Our mom was abusive, but mostly only to me. No idea why. I've searched for an answer my whole life.

Her main thing was my weight. She was constantly convinced I was fat or on the way to becoming fat. To her the world may as well have been ending. I got weighed every day and she recorded it for years. She often made me do a certain amount of exercise before giving me food when I was young. Then once I got bolder and tried to make my own meals when she wasn't around, she put locks on the fridge and cabinets. She told my brother the code so he could still eat whenever he wanted.

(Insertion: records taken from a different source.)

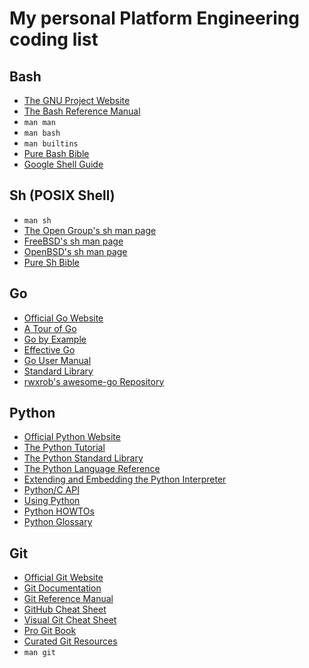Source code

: # My personal Platform Engineering coding list

## Bash

* [The GNU Project Website](https://gnu.org)
* [The Bash Reference Manual](http://www.gnu.org/software/bash/manual/bash.html)
* `man man`
* `man bash`
* `man builtins`
* [Pure Bash Bible](https://github.com/dylanaraps/pure-bash-bible)
* [Google Shell Guide](https://google.github.io/styleguide/shellguide.html)

## Sh (POSIX Shell)

* `man sh`
* [The Open Group's sh man page](https://pubs.opengroup.org/onlinepubs/9699919799/utilities/sh.html)
* [FreeBSD's sh man page](https://man.freebsd.org/sh)
* [OpenBSD's sh man page](https://man.openbsd.org/sh)
* [Pure Sh Bible](https://github.com/dylanaraps/pure-sh-bible)

## Go

* [Official Go Website](https://go.dev)
* [A Tour of Go](https://go.dev/tour/)
* [Go by Example](https://gobyexample.com/)
* [Effective Go](https://go.dev/doc/effective_go)
* [Go User Manual](https://go.dev/doc)
* [Standard Library](https://pkg.go.dev/std)
* [rwxrob's awesome-go Repository](https://github.com/rwxrob/awesome-go)

## Python

* [Official Python Website](https://python.org)
* [The Python Tutorial](https://docs.python.org/3/tutorial/index.html)
* [The Python Standard Library](https://docs.python.org/3/library/index.html)
* [The Python Language Reference](https://docs.python.org/3/reference/index.html)
* [Extending and Embedding the Python Interpreter](https://docs.python.org/3/extending/index.html)
* [Python/C API](https://docs.python.org/3/c-api/index.html)
* [Using Python](https://docs.python.org/3/using/index.html)
* [Python HOWTOs](https://docs.python.org/3/howto/index.html)
* [Python Glossary](https://docs.python.org/3/glossary.html)

## Git

* [Official Git Website](https://git-scm.com)
* [Git Documentation](https://git-scm.com/doc)
* [Git Reference Manual](https://git-scm.com/docs)
* [GitHub Cheat Sheet](https://github.github.com/training-kit/)
* [Visual Git Cheat Sheet](https://ndpsoftware.com/git-cheatsheet.html)
* [Pro Git Book](https://git-scm.com/book)
* [Curated Git Resources](https://git-scm.com/doc/ext)
* `man git`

It got worse as I became a teenager. It was as if she didn't realize teenagers are supposed to get bigger. A few times she completely went psycho. Screaming how much of an embarrassment I was, and how lazy and selfish, how could I do this to her, no one my age has boobs that big, what must everyone think of my huge fat belly, on and on. She decided I didn't need any more food those days and locked me in my room until dinner was over so I'd go to bed hungry.

She also liked to embarrass me when shopping, she'd purposely pick tiny sized clothes knowing they wouldn't fit then make a scene to salespeople in the dressing room about how I had some problems with my eating but "we were working on it".

Only when I got to college did I realize I was never actually overweight. In fact I was underweight.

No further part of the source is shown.